Brusca laughed and the mood of the room lightened. ‘No. Because the questions I ask are usually so routine and boring that it would never occur to anyone not to tell me the truth.’
‘That’s a technique I’d like to master,’ Brunetti said.
4
Their parting was amicable, if awkward, both avoiding the fact that Brusca had never explained why he had come to Brunetti or what he wanted him to do with the information he now had. Since Brusca had made it clear that Coltellini was a woman animated by the desire for money, it was easy to conclude that she was being paid by people whose cases were being delayed. But that it was easy did not make it true, nor did it make it provable in a court of law.
What was not clear to Brunetti was the reason for any involvement on the part of Fontana. Love, love, love did not seem sufficient motive to corrupt a man described as ‘decorous’, but then it never did, did it?

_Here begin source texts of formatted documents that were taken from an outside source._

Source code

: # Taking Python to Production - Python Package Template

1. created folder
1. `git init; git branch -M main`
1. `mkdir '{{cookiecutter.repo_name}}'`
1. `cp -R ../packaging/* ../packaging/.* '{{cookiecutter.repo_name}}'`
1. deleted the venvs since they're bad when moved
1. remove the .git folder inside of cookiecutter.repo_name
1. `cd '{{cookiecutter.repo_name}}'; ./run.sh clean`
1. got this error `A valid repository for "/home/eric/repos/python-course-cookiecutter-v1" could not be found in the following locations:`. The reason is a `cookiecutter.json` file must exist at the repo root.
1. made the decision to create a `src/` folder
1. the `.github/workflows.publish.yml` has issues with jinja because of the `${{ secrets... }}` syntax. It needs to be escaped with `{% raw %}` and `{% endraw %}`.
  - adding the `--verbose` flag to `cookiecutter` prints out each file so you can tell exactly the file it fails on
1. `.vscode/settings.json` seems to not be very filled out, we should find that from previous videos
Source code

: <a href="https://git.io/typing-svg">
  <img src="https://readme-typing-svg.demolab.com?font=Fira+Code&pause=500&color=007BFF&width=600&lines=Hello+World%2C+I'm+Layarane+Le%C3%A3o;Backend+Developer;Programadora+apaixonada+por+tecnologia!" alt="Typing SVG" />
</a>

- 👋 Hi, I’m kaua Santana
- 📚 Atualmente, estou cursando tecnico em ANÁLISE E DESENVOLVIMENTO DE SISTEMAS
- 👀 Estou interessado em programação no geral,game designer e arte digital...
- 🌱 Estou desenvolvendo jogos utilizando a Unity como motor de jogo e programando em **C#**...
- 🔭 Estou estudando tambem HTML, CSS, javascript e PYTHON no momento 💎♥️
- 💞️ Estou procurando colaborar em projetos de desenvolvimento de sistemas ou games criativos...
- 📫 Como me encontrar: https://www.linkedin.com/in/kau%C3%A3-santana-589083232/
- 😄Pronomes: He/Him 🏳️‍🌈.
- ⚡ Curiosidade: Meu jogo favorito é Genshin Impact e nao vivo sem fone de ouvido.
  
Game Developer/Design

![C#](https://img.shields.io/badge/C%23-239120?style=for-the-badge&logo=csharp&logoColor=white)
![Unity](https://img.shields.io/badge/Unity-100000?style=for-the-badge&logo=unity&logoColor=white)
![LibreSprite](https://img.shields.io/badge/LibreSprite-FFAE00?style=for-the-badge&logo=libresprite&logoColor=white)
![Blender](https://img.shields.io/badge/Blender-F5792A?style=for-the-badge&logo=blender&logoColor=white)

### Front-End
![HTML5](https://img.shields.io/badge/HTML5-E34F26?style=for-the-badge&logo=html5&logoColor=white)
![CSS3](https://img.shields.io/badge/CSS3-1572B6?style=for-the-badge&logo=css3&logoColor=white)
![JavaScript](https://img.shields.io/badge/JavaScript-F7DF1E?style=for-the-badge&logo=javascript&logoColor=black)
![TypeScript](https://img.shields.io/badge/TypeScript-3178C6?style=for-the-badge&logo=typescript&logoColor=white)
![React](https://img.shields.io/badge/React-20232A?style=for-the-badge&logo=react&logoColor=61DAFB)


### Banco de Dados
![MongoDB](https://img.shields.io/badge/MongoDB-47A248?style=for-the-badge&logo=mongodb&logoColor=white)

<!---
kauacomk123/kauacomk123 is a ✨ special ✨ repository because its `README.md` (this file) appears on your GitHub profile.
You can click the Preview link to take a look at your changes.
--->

It was seldom, after all these years, that Brunetti could be moved to indignation by some new revelation of the skill with which his fellow citizens managed to slip around the edges of the law. In some instances — though he confessed this to no one — he felt grudging admiration for the ingenuity employed, especially when it entailed getting around a law which he judged to be unjust or a situation he thought outright insane. When traffic lights were deliberately programmed to change more quickly than dictated by law so that the police could divide the extra money paid in fines with the men setting the timing devices, who but a lunatic would think bribing a policeman a crime? When scores of indicted criminals sat in Parliament, who could believe in the rule of law?
It would be difficult to say that Brunetti was shocked by the purported behaviour of Judge Coltellini, but he was certainly surprised, not least because the judge in question was a woman. Though Brunetti used statistics to support his conviction that women were less criminal than men, his belief was really based on his upbringing and experience of life. What he thought to be the right order of things — should Brusca’s insinuations be true — had been doubly overturned.